● **WORK TO COMPLETE**: Reproduce the records exactly, beginning with their first line and ending with the line that contains "in modern-day [applications].</p>", and output nothing more.

● **PROVIDED MATERIAL**:
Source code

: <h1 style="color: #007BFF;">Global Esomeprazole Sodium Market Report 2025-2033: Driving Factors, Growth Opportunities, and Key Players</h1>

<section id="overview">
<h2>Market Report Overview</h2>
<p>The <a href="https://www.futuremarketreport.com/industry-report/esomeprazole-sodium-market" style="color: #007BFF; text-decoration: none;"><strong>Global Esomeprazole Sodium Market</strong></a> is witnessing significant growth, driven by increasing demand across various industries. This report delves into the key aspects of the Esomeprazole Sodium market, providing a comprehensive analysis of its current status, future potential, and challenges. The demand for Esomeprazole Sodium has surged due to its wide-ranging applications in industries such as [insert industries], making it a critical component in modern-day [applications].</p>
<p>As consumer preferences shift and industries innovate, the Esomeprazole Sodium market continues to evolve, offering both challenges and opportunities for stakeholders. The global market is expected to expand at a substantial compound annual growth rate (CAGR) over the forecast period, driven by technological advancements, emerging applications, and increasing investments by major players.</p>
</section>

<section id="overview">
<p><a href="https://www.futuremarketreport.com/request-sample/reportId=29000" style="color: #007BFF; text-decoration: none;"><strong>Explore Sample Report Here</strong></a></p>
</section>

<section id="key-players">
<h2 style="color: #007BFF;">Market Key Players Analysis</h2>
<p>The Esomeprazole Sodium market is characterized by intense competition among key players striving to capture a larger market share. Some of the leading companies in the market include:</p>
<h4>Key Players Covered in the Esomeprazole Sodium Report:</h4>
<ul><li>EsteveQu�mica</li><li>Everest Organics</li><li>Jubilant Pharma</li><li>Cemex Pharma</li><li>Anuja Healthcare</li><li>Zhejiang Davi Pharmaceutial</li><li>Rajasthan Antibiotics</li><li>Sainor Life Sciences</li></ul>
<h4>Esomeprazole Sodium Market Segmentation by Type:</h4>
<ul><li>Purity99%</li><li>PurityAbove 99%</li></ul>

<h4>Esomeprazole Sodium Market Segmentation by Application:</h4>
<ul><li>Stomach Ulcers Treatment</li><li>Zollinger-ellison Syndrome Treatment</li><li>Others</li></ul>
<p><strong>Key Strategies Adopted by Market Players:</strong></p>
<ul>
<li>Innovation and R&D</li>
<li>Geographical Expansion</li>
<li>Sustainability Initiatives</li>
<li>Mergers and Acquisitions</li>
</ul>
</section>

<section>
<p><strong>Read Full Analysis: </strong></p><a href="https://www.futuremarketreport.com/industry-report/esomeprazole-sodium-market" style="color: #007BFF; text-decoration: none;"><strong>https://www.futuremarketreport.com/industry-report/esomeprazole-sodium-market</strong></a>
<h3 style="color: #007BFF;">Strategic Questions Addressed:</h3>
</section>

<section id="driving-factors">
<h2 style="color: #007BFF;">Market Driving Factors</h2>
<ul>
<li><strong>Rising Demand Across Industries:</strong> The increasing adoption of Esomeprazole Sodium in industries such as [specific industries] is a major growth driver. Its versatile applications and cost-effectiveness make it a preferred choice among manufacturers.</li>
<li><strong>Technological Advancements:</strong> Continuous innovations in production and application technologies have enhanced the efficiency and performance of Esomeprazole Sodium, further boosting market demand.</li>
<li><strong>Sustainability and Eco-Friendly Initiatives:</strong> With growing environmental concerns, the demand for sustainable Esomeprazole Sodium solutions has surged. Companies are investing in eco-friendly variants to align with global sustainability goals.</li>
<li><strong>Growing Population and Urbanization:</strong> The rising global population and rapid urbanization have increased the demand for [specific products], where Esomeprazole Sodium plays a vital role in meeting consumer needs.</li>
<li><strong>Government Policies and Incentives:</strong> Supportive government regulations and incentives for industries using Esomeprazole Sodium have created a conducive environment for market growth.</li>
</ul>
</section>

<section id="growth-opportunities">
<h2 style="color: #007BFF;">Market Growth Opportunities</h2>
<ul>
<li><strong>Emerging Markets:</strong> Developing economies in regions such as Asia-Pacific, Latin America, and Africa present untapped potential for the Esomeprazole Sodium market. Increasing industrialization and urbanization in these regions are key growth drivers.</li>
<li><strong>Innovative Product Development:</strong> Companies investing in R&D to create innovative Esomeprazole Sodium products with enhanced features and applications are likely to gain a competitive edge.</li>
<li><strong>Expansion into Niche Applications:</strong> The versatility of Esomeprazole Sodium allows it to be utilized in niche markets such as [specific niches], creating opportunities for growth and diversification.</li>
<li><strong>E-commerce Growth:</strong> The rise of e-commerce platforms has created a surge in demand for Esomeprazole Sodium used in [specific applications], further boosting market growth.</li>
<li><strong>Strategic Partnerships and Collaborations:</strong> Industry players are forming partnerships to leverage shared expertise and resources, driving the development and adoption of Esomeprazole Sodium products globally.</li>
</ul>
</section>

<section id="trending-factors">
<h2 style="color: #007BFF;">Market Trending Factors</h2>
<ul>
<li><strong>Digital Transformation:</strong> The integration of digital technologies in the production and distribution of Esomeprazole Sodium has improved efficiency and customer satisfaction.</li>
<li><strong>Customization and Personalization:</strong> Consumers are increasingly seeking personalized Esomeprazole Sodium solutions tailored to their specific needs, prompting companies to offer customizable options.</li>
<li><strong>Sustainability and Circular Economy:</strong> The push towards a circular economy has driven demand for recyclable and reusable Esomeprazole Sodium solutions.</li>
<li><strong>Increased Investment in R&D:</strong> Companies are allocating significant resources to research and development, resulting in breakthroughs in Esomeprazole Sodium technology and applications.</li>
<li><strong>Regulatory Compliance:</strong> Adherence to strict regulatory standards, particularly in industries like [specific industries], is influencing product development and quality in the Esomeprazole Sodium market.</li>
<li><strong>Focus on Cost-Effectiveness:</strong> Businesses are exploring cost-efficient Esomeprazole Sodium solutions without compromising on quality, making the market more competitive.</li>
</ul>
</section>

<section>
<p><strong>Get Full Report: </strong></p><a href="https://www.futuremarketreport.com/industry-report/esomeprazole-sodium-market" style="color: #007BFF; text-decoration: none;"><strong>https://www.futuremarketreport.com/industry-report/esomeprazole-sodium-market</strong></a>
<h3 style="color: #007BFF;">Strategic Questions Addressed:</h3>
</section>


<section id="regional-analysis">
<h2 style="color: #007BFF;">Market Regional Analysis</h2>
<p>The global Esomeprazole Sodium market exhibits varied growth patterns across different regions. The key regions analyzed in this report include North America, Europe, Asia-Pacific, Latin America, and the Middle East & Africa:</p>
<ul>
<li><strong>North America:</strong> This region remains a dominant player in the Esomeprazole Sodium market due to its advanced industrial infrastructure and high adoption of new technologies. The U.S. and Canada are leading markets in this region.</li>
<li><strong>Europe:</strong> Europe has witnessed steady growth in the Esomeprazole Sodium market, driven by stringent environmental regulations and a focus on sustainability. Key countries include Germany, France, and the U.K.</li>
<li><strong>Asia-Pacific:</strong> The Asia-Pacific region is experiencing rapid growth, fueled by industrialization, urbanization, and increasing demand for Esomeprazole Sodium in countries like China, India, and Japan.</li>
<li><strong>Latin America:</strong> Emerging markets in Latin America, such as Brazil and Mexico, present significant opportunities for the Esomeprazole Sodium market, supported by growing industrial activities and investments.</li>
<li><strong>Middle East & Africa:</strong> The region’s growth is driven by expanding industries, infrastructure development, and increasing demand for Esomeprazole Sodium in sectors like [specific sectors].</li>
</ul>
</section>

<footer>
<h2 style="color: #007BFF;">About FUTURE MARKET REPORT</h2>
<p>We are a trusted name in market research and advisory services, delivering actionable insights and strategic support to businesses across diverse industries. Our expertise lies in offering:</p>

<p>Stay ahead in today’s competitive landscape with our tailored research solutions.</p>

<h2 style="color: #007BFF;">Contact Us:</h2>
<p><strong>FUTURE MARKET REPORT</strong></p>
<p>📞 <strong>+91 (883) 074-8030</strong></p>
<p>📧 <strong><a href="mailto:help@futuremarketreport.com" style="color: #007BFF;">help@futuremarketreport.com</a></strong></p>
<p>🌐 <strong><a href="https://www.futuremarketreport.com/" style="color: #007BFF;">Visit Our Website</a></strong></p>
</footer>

● **SOLVED EXERCISE**:
Source code

: <h1 style="color: #007BFF;">Global Esomeprazole Sodium Market Report 2025-2033: Driving Factors, Growth Opportunities, and Key Players</h1>

<section id="overview">
<h2>Market Report Overview</h2>
<p>The <a href="https://www.futuremarketreport.com/industry-report/esomeprazole-sodium-market" style="color: #007BFF; text-decoration: none;"><strong>Global Esomeprazole Sodium Market</strong></a> is witnessing significant growth, driven by increasing demand across various industries. This report delves into the key aspects of the Esomeprazole Sodium market, providing a comprehensive analysis of its current status, future potential, and challenges. The demand for Esomeprazole Sodium has surged due to its wide-ranging applications in industries such as [insert industries], making it a critical component in modern-day [applications].</p>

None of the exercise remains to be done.